Are they out of administration yet?


----------



## nilanth (Mar 30, 2007)

The one in Argos if a piece of sh*t

I wasn't comparing just saying ML have nice watches

calm down mate


----------



## ronin (Sep 6, 2003)

nilanth said:


> The one in Argos if a piece of sh*t
> 
> I wasn't comparing just saying ML have nice watches
> 
> calm down mate


Calm down? - was hardly an angry post :roll:


----------



## Hilly10 (Feb 4, 2004)

ronin said:


> Hilly10 said:
> 
> 
> > If you want to check out IWCs pedigree take a look at their Grand Complication (Blitz watches)If only I had the dosh. Work of art
> ...


Wondered why the web site was down


----------



## Dr_Parmar (May 10, 2002)

IWC make some beauiful watches, I personally never had the need to own one, but I can understand where you are coming from.

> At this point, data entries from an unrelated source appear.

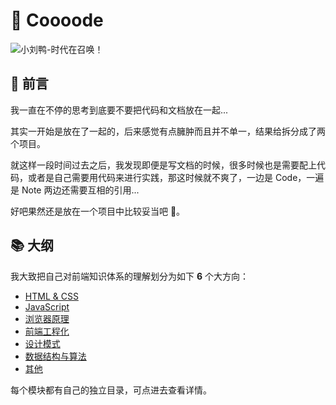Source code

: # 🌈 Coooode

![小刘鸭-时代在召唤！](https://s1.ax1x.com/2020/04/14/JpCFRf.jpg)

## 🌱 前言

我一直在不停的思考到底要不要把代码和文档放在一起...

其实一开始是放在了一起的，后来感觉有点臃肿而且并不单一，结果给拆分成了两个项目。

就这样一段时间过去之后，我发现即便是写文档的时候，很多时候也是需要配上代码，或者是自己需要用代码来进行实践，那这时候就不爽了，一边是 Code，一遍是 Note 两边还需要互相的引用...

好吧果然还是放在一个项目中比较妥当吧 🤤。

## 📚 大纲

我大致把自己对前端知识体系的理解划分为如下 **6** 个大方向：

- [HTML & CSS](./html&css)
- [JavaScript](./javascript)
- [浏览器原理](./browser)
- [前端工程化](./engineering)
- [设计模式](./design&pattern)
- [数据结构与算法](./ds&a)
- [其他](./other)

每个模块都有自己的独立目录，可点进去查看详情。
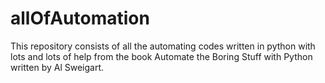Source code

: # allOfAutomation
This repository consists of all the automating codes written in python with lots and lots of help from the book Automate the Boring Stuff with Python written by Al Sweigart.
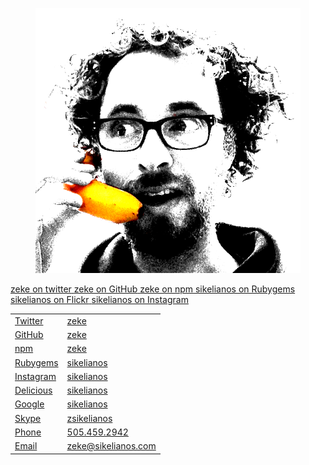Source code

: <!--
title: Contact Me
description: I occupy the internets, and meatspace too
noIndex: true
-->

<link rel="stylesheet" href="https://maxcdn.bootstrapcdn.com/font-awesome/4.4.0/css/font-awesome.min.css">
<link rel="stylesheet" href="https://cdn.jsdelivr.net/devicons/1.8.0/css/devicons.min.css">

<figure>
  <img src="/contact/banana-phone.png">
</figure>

<div id="social-nav">
  <a href="http://twitter.com/zeke" rel="tipsy" title="@zeke on Twitter">
    <span class="fa fa-twitter"></span>
    <span class="text">zeke on twitter</span>
  </a>
  <a href="http://github.com/zeke" rel="tipsy" title="@zeke on GitHub">
    <span class="devicons devicons-github_badge"></span>
    <span class="text">zeke on GitHub</span>
  </a>
  <a href="http://npmjs.com/~zeke" rel="tipsy" title="~zeke on npm">
    <span class="devicons devicons-npm"></span>
    <span class="text">zeke on npm</span>
  </a>
  <a href="https://rubygems.org/profiles/sikelianos" rel="tipsy" title="sikelianos on Rubygems">
    <span class="devicons devicons-ruby_rough"></span>
    <span class="text">sikelianos on Rubygems</span>
  </a>
  <a href="https://www.flickr.com/photos/sikelianos/sets" rel="tipsy" title="sikelianos on Flickr">
    <span class="fa fa-flickr"></span>
    <span class="text">sikelianos on Flickr</span>
  </a>
  <a href="https://www.instagram.com/sikelianos/" rel="tipsy" title="sikelianos on Instagram">
    <span class="fa fa-instagram"></span>
    <span class="text">sikelianos on Instagram</span>
  </a>
</div>

<table class="table-ruled table-key-value table-hover-rows">
  <tr>
    <td><a href="https://twitter.com/zeke">Twitter</a></td>
    <td><a href="https://twitter.com/zeke">zeke</a></td>
  </tr>
  <tr>
    <td><a href="https://github.com/zeke">GitHub</a></td>
    <td><a href="https://github.com/zeke">zeke</a></td>
  </tr>
  <tr>
    <td><a href="https://npmjs.com/~zeke">npm</a></td>
    <td><a href="https://npmjs.com/~zeke">zeke</a></td>
  </tr>
  <tr>
    <td><a href="https://rubygems.org/profiles/sikelianos">Rubygems</a></td>
    <td><a href="https://rubygems.org/profiles/sikelianos">sikelianos</a></td>
  </tr>
  <tr>
    <td><a href="http://instagram.com/sikelianos">Instagram</a></td>
    <td><a href="http://instagram.com/sikelianos">sikelianos</a></td>
  </tr>
  <tr>
    <td><a href="http://delicious.com/sikelianos">Delicious</a></td>
    <td><a href="http://delicious.com/sikelianos">sikelianos</a></td>
  </tr>
  <tr>
  <td><a href="https://plus.google.com/117558019991929254904/posts">Google</a></td>
  <td><a href="https://plus.google.com/117558019991929254904/posts">sikelianos</a></td>
  </tr>
  <tr>
    <td><a href="skype:zsikelianos?chat">Skype</a>
    <td><a href="skype:zsikelianos?chat">zsikelianos</a>
  </tr>
  <tr>
    <td><a href="tel:+15054592942">Phone</a></td>
    <td><a href="tel:+15054592942">505.459.2942</a></td>
  </tr>
  <tr>
    <td><a href="mailto:zeke@sikelianos.com">Email</a></td>
    <td><a href="mailto:zeke@sikelianos.com">zeke@sikelianos.com</a></td>
  </tr>
</table>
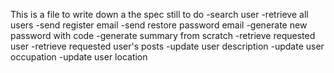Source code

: This is a file to write down a the spec still to do
-search user
-retrieve all users
-send register email
-send restore password email
-generate new password with code
-generate summary from scratch
-retrieve requested user
-retrieve requested user's posts
-update user description
-update user occupation
-update user location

Am really beginning to like the Panerai's at the moment, the watch place in jubilee place mall, here in canarywharf has started to sell them, they have about 3-4 pieces!

I find watches like Rolex / Breitling very good for daily wear, they are rugged, reliable and look good no matter what you wear, love mine to bits


----------



## rustyintegrale (Oct 1, 2006)

badger said:


> You'll get educated here - very knowledgable forum! http://www.tz-uk.com/forum/index.php
> 
> IWC very highly rated.


Wow, really interesting forum...

Watches are another passion as are old rangefinder cameras  

Cheers

Rich


----------